Artwork of the Indians
Thousands of years before the arrival of European trappers and settlers, early Indians of unknown origins roamed the Wind River Country area and left behind stone tools and other evidence of their presence for archaeologists to discover and ponder. Visit Castle Gardens near Riverton and Torrey Basin near Dubois.
“If you really want to learn about the petroglyphs book a tour with one of the Museums. There is so much more to understand. ” —Ben Verheul, Dubois Resident
Wind River Valley's First Inhabitants
Thousands of years before the arrival of European trappers and settlers, early Indians of unknown origins roamed the Dubois area and left behind stone tools and other evidence of their presence for archaeologists to discover and ponder. But who they were remains a mystery.
The distinctive petroglyphs (rock art) pecked and carved on rocks in the Dinwoody and Torrey basins near Dubois are thought to have been the work of ancestors of the modern-day Shoshone tribes who moved up from the Great Basin around three thousand years ago.
Their descendents, the Sheep Eater Indians (Mountain Shoshone), developed a lifestyle perfectly adapted to their rugged mountain homeland that sustained them for hundreds of years. However, the Sheep Eaters’ harmonious way of life ended when the Yellowstone area became a national park. They were rounded up and moved to other reservations.

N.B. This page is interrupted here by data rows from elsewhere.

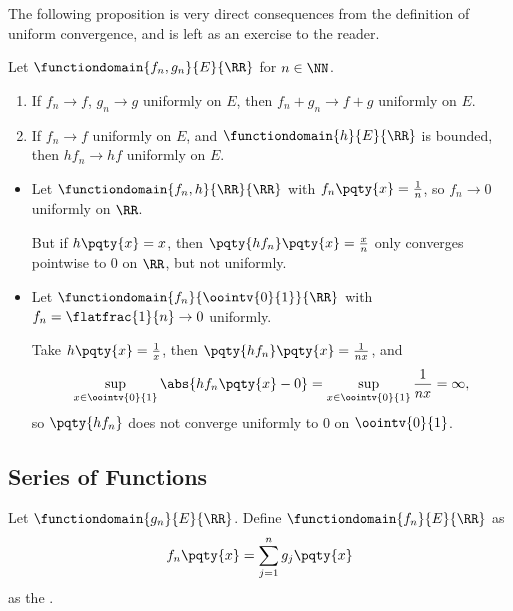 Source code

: The following proposition is very direct consequences from the definition of uniform convergence, and is left as an exercise to the reader.

\begin{proposition}
    Let \(\functiondomain{f_n, g_n}{E}{\RR}\) for \(n \in \NN\).
    \begin{enumerate}[label=(\roman*)]
        \item If \(f_n \to f\), \(g_n \to g\) uniformly on \(E\), then \(f_n + g_n \to f + g\) uniformly on \(E\).
        \item If \(f_n \to f\) uniformly on \(E\), and \(\functiondomain{h}{E}{\RR}\) is bounded, then \(h f_n \to h f\) uniformly on \(E\).
    \end{enumerate}
\end{proposition}

\begin{examples}
    \begin{itemize}
        \item Let \(\functiondomain{f_n, h}{\RR}{\RR}\) with \(f_n \pqty{x} = \frac{1}{n}\), so \(f_n \to 0\)uniformly on \(\RR\).

        But if \(h\pqty{x} = x\), then \(\pqty{h f_n} \pqty{x} = \frac{x}{n}\) only converges pointwise to \(0\) on \(\RR\), but not uniformly.

        \item Let \(\functiondomain{f_n}{\oointv{0}{1}}{\RR}\) with \(f_n = \flatfrac{1}{n} \to 0\) uniformly.
        
        Take \(h\pqty{x} = \frac{1}{x}\), then \(\pqty{h f_n} \pqty{x} = \frac{1}{nx}\), and \[
            \sup_{x \in \oointv{0}{1}} \abs{h f_n\pqty{x} - 0} = \sup_{x \in \oointv{0}{1}} \frac{1}{nx} = \infty,
        \]
        so \(\pqty{h f_n}\) does not converge uniformly to \(0\) on \(\oointv{0}{1}\).
    \end{itemize}
\end{examples}

\subsection{Series of Functions}

\begin{definition}
    Let \(\functiondomain{g_n}{E}{\RR}\). Define \(\functiondomain{f_n}{E}{\RR}\) as
    \[
        f_n \pqty{x} = \sum_{j = 1}^{n} g_j \pqty{x}
    \]
    as the .
\end{definition}

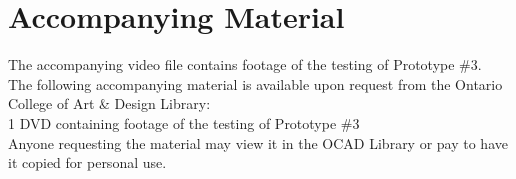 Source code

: \chapter{Accompanying Material}

The accompanying video file contains footage of the testing of Prototype \#3.\\

\noindent
The following accompanying material is available upon request from the Ontario College of Art \& Design Library:\\

1 DVD containing footage of the testing of Prototype \#3\\

\noindent
Anyone requesting the material may view it in the OCAD Library or pay to have it copied for personal use.
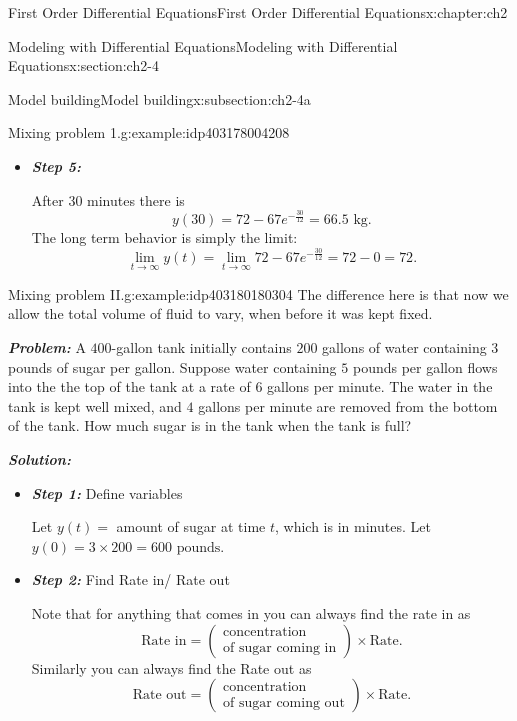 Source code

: \documentclass[oneside,10pt,]{book}
\newcommand{\alert}[1]{\textbf{\textit{#1}}}
\numberwithin{equation}{section}
\numberwithin{equation}{section}
\begin{document}
\begin{chapterptx}{First Order Differential Equations}{}{First Order Differential Equations}{}{}{x:chapter:ch2}
\begin{sectionptx}{Modeling with Differential Equations}{}{Modeling with Differential Equations}{}{}{x:section:ch2-4}
\begin{subsectionptx}{Model building}{}{Model building}{}{}{x:subsection:ch2-4a}
\begin{example}{Mixing problem 1.}{g:example:idp403178004208}
\begin{itemize}[label=\textbullet]
\begin{equation*}
\end{equation*}
%
\item{}\alert{Step 5:}%
\par
After 30 minutes there is%
\begin{equation*}
y(30)=72-67e^{-\frac{30}{12}}=66.5\mbox{ kg}.
\end{equation*}
The long term behavior is simply the limit:%
\begin{equation*}
\lim_{t\to\infty}y(t)=\lim_{t\to\infty}72-67e^{-\frac{30}{12}}=72-0=72.
\end{equation*}
%
\end{itemize}
\end{example}
\begin{example}{Mixing problem II.}{g:example:idp403180180304}%
The difference here is that now we allow the total volume of fluid to vary, when before it was kept fixed.%
\par
\alert{Problem:} A \(400\)-gallon tank initially contains \(200\) gallons of water containing \(3\) pounds of sugar per gallon. Suppose water containing \(5\) pounds per gallon flows into the the top of the tank at a rate of \(6\) gallons per minute. The water in the tank is kept well mixed, and \(4\) gallons per minute are removed from the bottom of the tank. How much sugar is in the tank when the tank is full?%
\par
\alert{Solution:}%
%
\begin{itemize}[label=\textbullet]
\item{}\alert{Step 1:} Define variables%
\par
Let \(y(t)=\) amount of sugar at time \(t\), which is in minutes. Let \(y(0)=3\times200=600\mbox{ pounds}\).%
\item{}\alert{Step 2:} Find Rate in\slash{} Rate out%
\par
Note that for anything that comes in you can always find the rate in as%
\begin{equation*}
\mbox{Rate in}=\left(\begin{array}{c}
\mbox{concentration}\\
\mbox{of sugar coming in}
\end{array}\right)\times\mbox{Rate}.
\end{equation*}
Similarly you can always find the Rate out as%
\begin{equation*}
\mbox{Rate out}=\left(\begin{array}{c}
\mbox{concentration}\\
\mbox{of sugar coming out}
\end{array}\right)\times\mbox{Rate}.

\end{equation*}
\end{itemize}
\end{example}
\end{subsectionptx}
\end{sectionptx}
\end{chapterptx}
\end{document}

The remains of the Sheep Eaters’ hunting traps and blinds, teepee rings, and vision quest sites are still visible in the mountains around Dubois.
courtesy of the Dubois Museum
Petroglyphs are fragile, non-renewable cultural resources that, once damaged, can never be replaced. We encourage you to respect the beliefs of the descendants of those who carved the images on the rocks.
- Avoid touching. Look and observe but do not touch! Please help preserve the petroglyphs by not touching. Even a small amount of the oils from our hands can darken and destroy the carved image.
- Stay on the trails. For your own safety and the preservation of the petroglyphs, stay on designated trails at all times. Climbing among the rocks can dislodge loose stones causing damage to the petroglyph boulders. Falling rocks can hurt people, or may scratch the carved and pecked images causing unintentional damage. Do not re-arrange the rocks or move/remove artifacts from where you find them.
- Photography and sketching is allowed.
- Where dogs are allowed, please keep them on a leash.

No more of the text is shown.